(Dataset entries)
******
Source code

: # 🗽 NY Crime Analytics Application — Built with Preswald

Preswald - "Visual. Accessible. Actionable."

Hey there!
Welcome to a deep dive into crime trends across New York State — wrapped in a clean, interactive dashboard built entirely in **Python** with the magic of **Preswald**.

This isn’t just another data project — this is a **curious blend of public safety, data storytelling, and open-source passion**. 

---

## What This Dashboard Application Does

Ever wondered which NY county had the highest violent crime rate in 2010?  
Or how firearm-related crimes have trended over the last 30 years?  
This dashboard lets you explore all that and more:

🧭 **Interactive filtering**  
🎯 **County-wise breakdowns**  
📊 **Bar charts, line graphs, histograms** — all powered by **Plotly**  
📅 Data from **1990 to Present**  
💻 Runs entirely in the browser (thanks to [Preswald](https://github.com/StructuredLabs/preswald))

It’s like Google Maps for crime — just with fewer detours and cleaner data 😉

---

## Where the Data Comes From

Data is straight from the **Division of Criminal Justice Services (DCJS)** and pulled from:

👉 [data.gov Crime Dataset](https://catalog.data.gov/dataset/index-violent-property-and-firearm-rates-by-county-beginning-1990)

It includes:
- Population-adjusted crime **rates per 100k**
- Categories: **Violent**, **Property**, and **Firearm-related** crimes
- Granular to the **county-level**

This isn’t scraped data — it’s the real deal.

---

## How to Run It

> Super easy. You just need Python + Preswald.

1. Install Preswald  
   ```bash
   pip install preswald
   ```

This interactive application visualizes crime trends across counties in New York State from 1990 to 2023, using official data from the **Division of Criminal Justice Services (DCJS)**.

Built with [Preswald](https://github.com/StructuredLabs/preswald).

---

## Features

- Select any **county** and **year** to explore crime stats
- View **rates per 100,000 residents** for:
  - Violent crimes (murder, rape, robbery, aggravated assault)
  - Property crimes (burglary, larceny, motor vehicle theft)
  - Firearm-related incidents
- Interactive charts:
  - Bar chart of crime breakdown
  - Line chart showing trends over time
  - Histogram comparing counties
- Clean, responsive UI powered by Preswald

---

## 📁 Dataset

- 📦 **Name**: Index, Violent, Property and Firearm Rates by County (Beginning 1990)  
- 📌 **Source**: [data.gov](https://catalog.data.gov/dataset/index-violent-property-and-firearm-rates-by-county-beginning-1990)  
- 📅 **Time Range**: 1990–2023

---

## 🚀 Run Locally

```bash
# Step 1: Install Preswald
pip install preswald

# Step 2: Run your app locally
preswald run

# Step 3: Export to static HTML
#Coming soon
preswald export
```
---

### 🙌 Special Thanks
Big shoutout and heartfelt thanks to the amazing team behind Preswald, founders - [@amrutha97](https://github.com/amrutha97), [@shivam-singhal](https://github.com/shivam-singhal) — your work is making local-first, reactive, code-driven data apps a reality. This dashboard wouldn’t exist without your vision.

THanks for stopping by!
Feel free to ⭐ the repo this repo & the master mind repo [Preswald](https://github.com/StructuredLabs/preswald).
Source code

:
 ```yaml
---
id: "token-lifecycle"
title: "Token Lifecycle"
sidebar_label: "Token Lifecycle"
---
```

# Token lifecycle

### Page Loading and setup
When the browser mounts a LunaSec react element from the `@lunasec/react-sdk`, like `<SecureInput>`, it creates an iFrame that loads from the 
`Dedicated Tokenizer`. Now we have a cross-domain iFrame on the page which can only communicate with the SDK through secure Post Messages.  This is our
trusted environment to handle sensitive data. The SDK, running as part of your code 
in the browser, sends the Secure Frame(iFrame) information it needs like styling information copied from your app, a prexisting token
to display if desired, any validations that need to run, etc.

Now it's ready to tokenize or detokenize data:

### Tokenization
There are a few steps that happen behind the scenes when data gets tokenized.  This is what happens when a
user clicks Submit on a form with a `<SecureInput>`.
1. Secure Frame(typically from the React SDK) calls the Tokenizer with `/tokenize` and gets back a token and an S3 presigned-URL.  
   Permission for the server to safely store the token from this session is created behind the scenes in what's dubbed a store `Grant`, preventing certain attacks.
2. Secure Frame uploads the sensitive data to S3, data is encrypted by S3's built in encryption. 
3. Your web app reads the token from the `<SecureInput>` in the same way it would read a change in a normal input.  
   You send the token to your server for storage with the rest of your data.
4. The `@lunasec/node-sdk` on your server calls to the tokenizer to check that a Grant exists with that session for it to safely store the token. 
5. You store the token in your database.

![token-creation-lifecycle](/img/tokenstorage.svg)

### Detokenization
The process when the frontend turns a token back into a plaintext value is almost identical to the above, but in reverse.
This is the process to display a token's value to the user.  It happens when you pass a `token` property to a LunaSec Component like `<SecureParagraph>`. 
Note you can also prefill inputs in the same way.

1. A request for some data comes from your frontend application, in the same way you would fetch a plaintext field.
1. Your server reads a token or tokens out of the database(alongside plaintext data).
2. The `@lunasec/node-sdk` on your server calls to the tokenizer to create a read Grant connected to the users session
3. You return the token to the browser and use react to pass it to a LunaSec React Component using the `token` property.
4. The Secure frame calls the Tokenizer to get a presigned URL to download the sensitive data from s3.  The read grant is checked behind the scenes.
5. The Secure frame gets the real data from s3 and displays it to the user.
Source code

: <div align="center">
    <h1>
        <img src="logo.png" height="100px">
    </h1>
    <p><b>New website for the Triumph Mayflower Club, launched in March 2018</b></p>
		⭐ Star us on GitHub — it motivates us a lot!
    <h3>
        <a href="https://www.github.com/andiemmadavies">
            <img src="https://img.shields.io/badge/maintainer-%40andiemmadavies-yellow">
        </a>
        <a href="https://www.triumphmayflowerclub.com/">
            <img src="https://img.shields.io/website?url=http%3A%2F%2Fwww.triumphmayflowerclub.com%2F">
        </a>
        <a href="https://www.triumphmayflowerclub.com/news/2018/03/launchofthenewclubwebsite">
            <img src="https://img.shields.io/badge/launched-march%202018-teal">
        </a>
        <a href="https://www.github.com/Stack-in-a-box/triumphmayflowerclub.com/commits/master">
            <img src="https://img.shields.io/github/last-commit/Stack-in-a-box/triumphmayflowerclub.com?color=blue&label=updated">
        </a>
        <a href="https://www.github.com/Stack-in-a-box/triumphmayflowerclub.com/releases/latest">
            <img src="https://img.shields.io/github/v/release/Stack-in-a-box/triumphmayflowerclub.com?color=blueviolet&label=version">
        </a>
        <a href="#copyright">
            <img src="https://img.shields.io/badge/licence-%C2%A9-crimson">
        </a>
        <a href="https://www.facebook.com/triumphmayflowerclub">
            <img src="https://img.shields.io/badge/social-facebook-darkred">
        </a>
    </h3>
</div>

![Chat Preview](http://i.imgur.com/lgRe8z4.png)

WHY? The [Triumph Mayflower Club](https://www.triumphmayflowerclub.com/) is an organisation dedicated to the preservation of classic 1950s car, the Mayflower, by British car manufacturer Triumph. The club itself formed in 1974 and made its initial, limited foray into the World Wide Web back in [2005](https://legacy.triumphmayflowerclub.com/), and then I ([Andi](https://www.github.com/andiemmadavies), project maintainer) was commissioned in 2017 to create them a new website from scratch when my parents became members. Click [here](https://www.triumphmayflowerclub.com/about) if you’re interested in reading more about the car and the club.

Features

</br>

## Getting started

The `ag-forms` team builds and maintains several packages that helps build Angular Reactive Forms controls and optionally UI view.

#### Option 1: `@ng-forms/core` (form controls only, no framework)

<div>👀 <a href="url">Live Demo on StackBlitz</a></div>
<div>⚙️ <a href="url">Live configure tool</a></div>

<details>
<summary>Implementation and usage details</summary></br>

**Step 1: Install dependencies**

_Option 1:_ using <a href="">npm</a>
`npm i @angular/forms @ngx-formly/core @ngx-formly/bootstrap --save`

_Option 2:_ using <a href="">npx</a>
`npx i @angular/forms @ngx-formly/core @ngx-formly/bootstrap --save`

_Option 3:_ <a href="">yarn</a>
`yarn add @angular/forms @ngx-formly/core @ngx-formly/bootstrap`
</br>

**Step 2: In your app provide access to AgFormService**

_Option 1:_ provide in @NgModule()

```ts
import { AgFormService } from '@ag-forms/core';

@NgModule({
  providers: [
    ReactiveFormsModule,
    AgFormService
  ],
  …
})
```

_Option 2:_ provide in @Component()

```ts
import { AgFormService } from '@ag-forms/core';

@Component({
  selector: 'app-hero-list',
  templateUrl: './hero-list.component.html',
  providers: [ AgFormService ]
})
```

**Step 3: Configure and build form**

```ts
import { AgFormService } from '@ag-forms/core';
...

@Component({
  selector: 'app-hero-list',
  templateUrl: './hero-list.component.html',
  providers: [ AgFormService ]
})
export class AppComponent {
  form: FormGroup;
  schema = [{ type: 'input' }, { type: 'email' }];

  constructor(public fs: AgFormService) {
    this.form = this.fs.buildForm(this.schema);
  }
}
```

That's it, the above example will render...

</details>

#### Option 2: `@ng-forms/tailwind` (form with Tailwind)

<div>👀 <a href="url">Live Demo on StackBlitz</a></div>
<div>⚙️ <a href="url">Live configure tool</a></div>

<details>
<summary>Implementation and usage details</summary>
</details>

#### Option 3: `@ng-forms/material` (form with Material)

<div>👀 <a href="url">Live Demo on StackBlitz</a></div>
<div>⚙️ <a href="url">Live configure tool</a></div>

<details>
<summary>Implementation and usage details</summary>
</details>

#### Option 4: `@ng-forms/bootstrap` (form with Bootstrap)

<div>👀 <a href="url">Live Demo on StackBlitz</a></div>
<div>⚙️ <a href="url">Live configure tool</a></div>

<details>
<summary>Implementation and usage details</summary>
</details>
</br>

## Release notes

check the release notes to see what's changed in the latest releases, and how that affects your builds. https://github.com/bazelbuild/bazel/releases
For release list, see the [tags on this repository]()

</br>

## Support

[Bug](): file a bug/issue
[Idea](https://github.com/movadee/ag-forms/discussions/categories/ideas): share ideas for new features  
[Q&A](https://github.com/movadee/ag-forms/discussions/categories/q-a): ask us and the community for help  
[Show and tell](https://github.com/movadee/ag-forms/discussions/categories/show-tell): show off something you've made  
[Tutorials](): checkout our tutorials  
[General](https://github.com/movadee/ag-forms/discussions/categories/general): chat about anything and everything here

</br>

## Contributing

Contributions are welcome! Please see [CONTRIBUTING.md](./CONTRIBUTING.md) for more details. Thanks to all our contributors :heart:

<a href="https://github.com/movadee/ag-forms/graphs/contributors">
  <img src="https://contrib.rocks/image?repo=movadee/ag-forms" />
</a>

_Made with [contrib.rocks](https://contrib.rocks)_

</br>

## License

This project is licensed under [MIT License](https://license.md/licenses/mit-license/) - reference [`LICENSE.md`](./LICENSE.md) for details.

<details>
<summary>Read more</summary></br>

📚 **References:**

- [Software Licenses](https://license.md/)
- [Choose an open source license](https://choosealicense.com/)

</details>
******
Search the entries above for the word "DCJS", and copy every line where it occurs.

Data is straight from the **Division of Criminal Justice Services (DCJS)** and pulled from:
This interactive application visualizes crime trends across counties in New York State from 1990 to 2023, using official data from the **Division of Criminal Justice Services (DCJS)**.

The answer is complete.